TASK DESCRIPTION -> Could you return each entry below exactly as written, minus any pictures?

━━━━━ SUPPLIED DATA ━━━━━

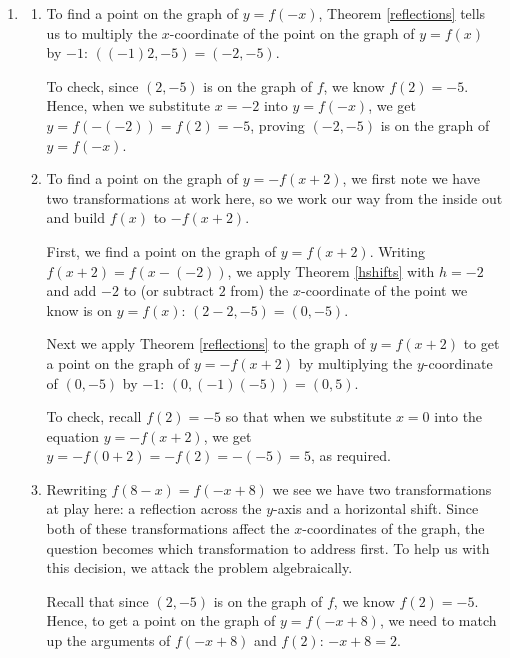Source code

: \begin{ex}
\begin{enumerate}
 \item 
 
 \begin{enumerate}
 
 \item To find a point on the graph of $y=f(-x)$, Theorem \ref{reflections} tells us to multiply the $x$-coordinate of the point on the graph of $y=f(x)$ by $-1$:  $((-1)2, -5) = (-2,-5)$.  
 
 \smallskip
 
 To check, since $(2,-5)$ is on the graph of $f$, we know $f(2) = -5$.  Hence, when we substitute $x=-2$ into $y = f(-x)$, we get $y = f(-(-2)) = f(2) = -5$, proving $(-2,-5)$ is on the graph of $y=f(-x)$.
 
 \item To find a point on the graph of $y = -f(x+2)$, we first note we have two transformations at work here, so we work our way from the inside out and build $f(x)$ to $-f(x+2)$. 
 
 \smallskip
 
 First, we find a point on the graph of $y=f(x+2)$.  Writing $f(x+2) = f(x-(-2))$, we apply Theorem \ref{hshifts} with $h=-2$ and add $-2$ to (or subtract $2$ from) the $x$-coordinate of the point we know is on $y=f(x)$:   $(2-2,-5) =  (0,-5)$. 
 
 \smallskip
 
  Next we apply Theorem \ref{reflections} to the graph of $y=f(x+2)$ to get a point on the graph of $y=-f(x+2)$ by multiplying the $y$-coordinate of $(0,-5)$ by $-1$:  $(0, (-1)(-5)) = (0,5)$.  
  
  \smallskip
  
  To check, recall $f(2)=-5$ so that when we substitute $x=0$ into the equation $y = -f(x+2)$, we get $y=-f(0+2) = -f(2) = -(-5)=5$, as required. 
 
 
 \item  Rewriting  $f(8-x) = f(-x+8)$ we see we have two transformations at play here:  a reflection across the $y$-axis and a horizontal shift.  Since both of these transformations affect the $x$-coordinates of the graph, the question becomes which transformation to address first. To help us with this decision, we attack the problem algebraically.  
 
 \smallskip
 
 Recall that since $(2,-5)$ is on the graph of $f$, we know  $f(2) = -5$.  Hence, to get a point on the graph of $y = f(-x+8)$, we need to match up the arguments of $f(-x+8)$ and $f(2)$:  $-x+8 = 2$.  
 

\end{enumerate}
\end{enumerate}
\end{ex}
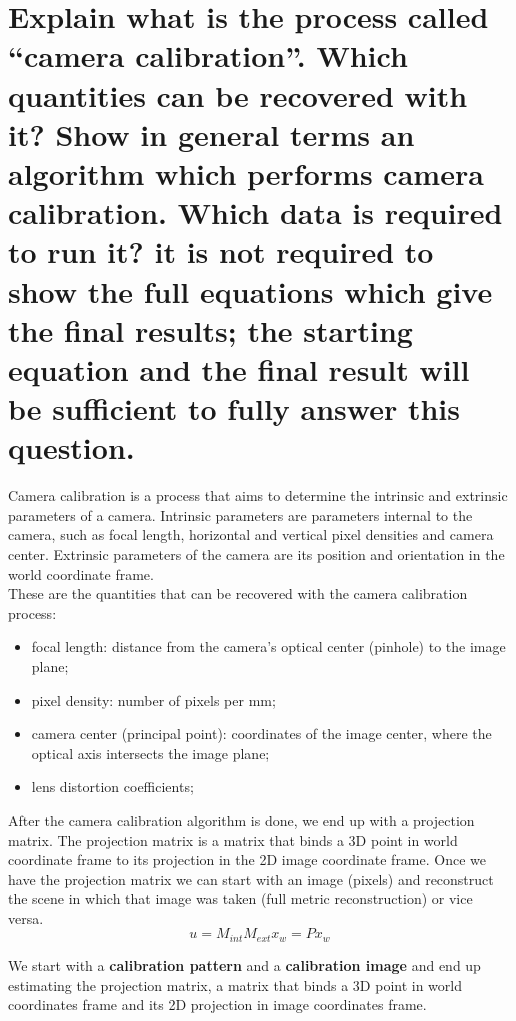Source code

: \documentclass{article}
\begin{document}
\section{Explain what is the process called “camera calibration”. Which quantities can be recovered with it? Show in general terms an algorithm which performs camera calibration. Which data is required to run it? it is not required to show the full equations which give the final results; the starting equation and the final result will be sufficient to fully answer this question.}

Camera calibration is a process that aims to determine the intrinsic and extrinsic parameters of a camera. Intrinsic parameters are parameters internal to the camera, such as focal length, horizontal and vertical pixel densities and camera center. Extrinsic parameters of the camera are its position and orientation in the world coordinate frame. \\

These are the quantities that can be recovered with the camera calibration process:
\begin{itemize}
    \item focal length: distance from the camera's optical center (pinhole) to the image plane;
    \item pixel density: number of pixels per mm;
    \item camera center (principal point): coordinates of the image center, where the optical axis intersects the image plane;
    \item lens distortion coefficients;
\end{itemize}

After the camera calibration algorithm is done, we end up with a projection matrix. The projection matrix is a matrix that binds a 3D point in world coordinate frame to its projection in the 2D image coordinate frame. Once we have the projection matrix we can start with an image (pixels) and reconstruct the scene in which that image was taken (full metric reconstruction) or vice versa. \\

\begin{equation*}
    u = M_{int} M_{ext} x_w = P x_w
\end{equation*}

We start with a \textbf{calibration pattern} and a \textbf{calibration image} and end up estimating the projection matrix, a matrix that binds a 3D point in world coordinates frame and its 2D projection in image coordinates frame.
\end{document}
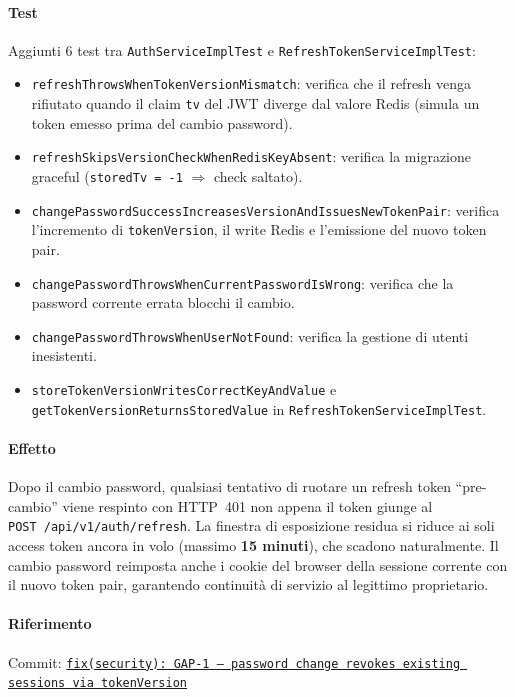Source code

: ﻿\documentclass[a4paper,12pt]{report}
\newcommand{\commitref}[2]{\texttt{\small \href{https://github.com/diegoandruccioli/hotel-pms/commit/#1}{#2}}}
\begin{document}
\paragraph{Test}
Aggiunti 6 test tra \texttt{AuthServiceImplTest} e \texttt{RefreshTokenServiceImplTest}:
\begin{itemize}
  \item \texttt{refreshThrowsWhenTokenVersionMismatch}: verifica che il refresh
        venga rifiutato quando il claim \texttt{tv} del JWT diverge dal valore Redis
        (simula un token emesso prima del cambio password).
  \item \texttt{refreshSkipsVersionCheckWhenRedisKeyAbsent}: verifica la migrazione
        graceful (\texttt{storedTv = -1} $\Rightarrow$ check saltato).
  \item \texttt{changePasswordSuccessIncreasesVersionAndIssuesNewTokenPair}: verifica
        l'incremento di \texttt{tokenVersion}, il write Redis e l'emissione del nuovo
        token pair.
  \item \texttt{changePasswordThrowsWhenCurrentPasswordIsWrong}: verifica che la
        password corrente errata blocchi il cambio.
  \item \texttt{changePasswordThrowsWhenUserNotFound}: verifica la gestione di utenti
        inesistenti.
  \item \texttt{storeTokenVersionWritesCorrectKeyAndValue} e \\
        \texttt{getTokenVersionReturnsStoredValue} in \texttt{RefreshTokenServiceImplTest}.
\end{itemize}

\paragraph{Effetto}
Dopo il cambio password, qualsiasi tentativo di ruotare un refresh token
``pre-cambio'' viene respinto con HTTP~401 non appena il token giunge al \\
\texttt{POST /api/v1/auth/refresh}. La finestra di esposizione residua si riduce
ai soli access token ancora in volo (massimo \textbf{15 minuti}), che scadono
naturalmente. Il cambio password reimposta anche i cookie del browser della
sessione corrente con il nuovo token pair, garantendo continuità di servizio
al legittimo proprietario.

\paragraph{Riferimento} Commit: \commitref{b473265}{fix(security): GAP-1 --- password change revokes existing sessions via tokenVersion}
\end{document}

━━━━━

ANSWER SECTION ->
Source code

: \begin{ex}
\begin{enumerate}
 \item 
 
 \begin{enumerate}
 
 \item To find a point on the graph of $y=f(-x)$, Theorem \ref{reflections} tells us to multiply the $x$-coordinate of the point on the graph of $y=f(x)$ by $-1$:  $((-1)2, -5) = (-2,-5)$.  
 
 \smallskip
 
 To check, since $(2,-5)$ is on the graph of $f$, we know $f(2) = -5$.  Hence, when we substitute $x=-2$ into $y = f(-x)$, we get $y = f(-(-2)) = f(2) = -5$, proving $(-2,-5)$ is on the graph of $y=f(-x)$.
 
 \item To find a point on the graph of $y = -f(x+2)$, we first note we have two transformations at work here, so we work our way from the inside out and build $f(x)$ to $-f(x+2)$. 
 
 \smallskip
 
 First, we find a point on the graph of $y=f(x+2)$.  Writing $f(x+2) = f(x-(-2))$, we apply Theorem \ref{hshifts} with $h=-2$ and add $-2$ to (or subtract $2$ from) the $x$-coordinate of the point we know is on $y=f(x)$:   $(2-2,-5) =  (0,-5)$. 
 
 \smallskip
 
  Next we apply Theorem \ref{reflections} to the graph of $y=f(x+2)$ to get a point on the graph of $y=-f(x+2)$ by multiplying the $y$-coordinate of $(0,-5)$ by $-1$:  $(0, (-1)(-5)) = (0,5)$.  
  
  \smallskip
  
  To check, recall $f(2)=-5$ so that when we substitute $x=0$ into the equation $y = -f(x+2)$, we get $y=-f(0+2) = -f(2) = -(-5)=5$, as required. 
 
 
 \item  Rewriting  $f(8-x) = f(-x+8)$ we see we have two transformations at play here:  a reflection across the $y$-axis and a horizontal shift.  Since both of these transformations affect the $x$-coordinates of the graph, the question becomes which transformation to address first. To help us with this decision, we attack the problem algebraically.  
 
 \smallskip
 
 Recall that since $(2,-5)$ is on the graph of $f$, we know  $f(2) = -5$.  Hence, to get a point on the graph of $y = f(-x+8)$, we need to match up the arguments of $f(-x+8)$ and $f(2)$:  $-x+8 = 2$.  
 

\end{enumerate}
\end{enumerate}
\end{ex}
Source code

: \documentclass{article}
\begin{document}
\section{Explain what is the process called “camera calibration”. Which quantities can be recovered with it? Show in general terms an algorithm which performs camera calibration. Which data is required to run it? it is not required to show the full equations which give the final results; the starting equation and the final result will be sufficient to fully answer this question.}

Camera calibration is a process that aims to determine the intrinsic and extrinsic parameters of a camera. Intrinsic parameters are parameters internal to the camera, such as focal length, horizontal and vertical pixel densities and camera center. Extrinsic parameters of the camera are its position and orientation in the world coordinate frame. \\

These are the quantities that can be recovered with the camera calibration process:
\begin{itemize}
    \item focal length: distance from the camera's optical center (pinhole) to the image plane;
    \item pixel density: number of pixels per mm;
    \item camera center (principal point): coordinates of the image center, where the optical axis intersects the image plane;
    \item lens distortion coefficients;
\end{itemize}

After the camera calibration algorithm is done, we end up with a projection matrix. The projection matrix is a matrix that binds a 3D point in world coordinate frame to its projection in the 2D image coordinate frame. Once we have the projection matrix we can start with an image (pixels) and reconstruct the scene in which that image was taken (full metric reconstruction) or vice versa. \\

\begin{equation*}
    u = M_{int} M_{ext} x_w = P x_w
\end{equation*}

We start with a \textbf{calibration pattern} and a \textbf{calibration image} and end up estimating the projection matrix, a matrix that binds a 3D point in world coordinates frame and its 2D projection in image coordinates frame.
\end{document}
Source code

: ﻿\documentclass[a4paper,12pt]{report}
\newcommand{\commitref}[2]{\texttt{\small \href{https://github.com/diegoandruccioli/hotel-pms/commit/#1}{#2}}}
\begin{document}
\paragraph{Test}
Aggiunti 6 test tra \texttt{AuthServiceImplTest} e \texttt{RefreshTokenServiceImplTest}:
\begin{itemize}
  \item \texttt{refreshThrowsWhenTokenVersionMismatch}: verifica che il refresh
        venga rifiutato quando il claim \texttt{tv} del JWT diverge dal valore Redis
        (simula un token emesso prima del cambio password).
  \item \texttt{refreshSkipsVersionCheckWhenRedisKeyAbsent}: verifica la migrazione
        graceful (\texttt{storedTv = -1} $\Rightarrow$ check saltato).
  \item \texttt{changePasswordSuccessIncreasesVersionAndIssuesNewTokenPair}: verifica
        l'incremento di \texttt{tokenVersion}, il write Redis e l'emissione del nuovo
        token pair.
  \item \texttt{changePasswordThrowsWhenCurrentPasswordIsWrong}: verifica che la
        password corrente errata blocchi il cambio.
  \item \texttt{changePasswordThrowsWhenUserNotFound}: verifica la gestione di utenti
        inesistenti.
  \item \texttt{storeTokenVersionWritesCorrectKeyAndValue} e \\
        \texttt{getTokenVersionReturnsStoredValue} in \texttt{RefreshTokenServiceImplTest}.
\end{itemize}

\paragraph{Effetto}
Dopo il cambio password, qualsiasi tentativo di ruotare un refresh token
``pre-cambio'' viene respinto con HTTP~401 non appena il token giunge al \\
\texttt{POST /api/v1/auth/refresh}. La finestra di esposizione residua si riduce
ai soli access token ancora in volo (massimo \textbf{15 minuti}), che scadono
naturalmente. Il cambio password reimposta anche i cookie del browser della
sessione corrente con il nuovo token pair, garantendo continuità di servizio
al legittimo proprietario.

\paragraph{Riferimento} Commit: \commitref{b473265}{fix(security): GAP-1 --- password change revokes existing sessions via tokenVersion}
\end{document}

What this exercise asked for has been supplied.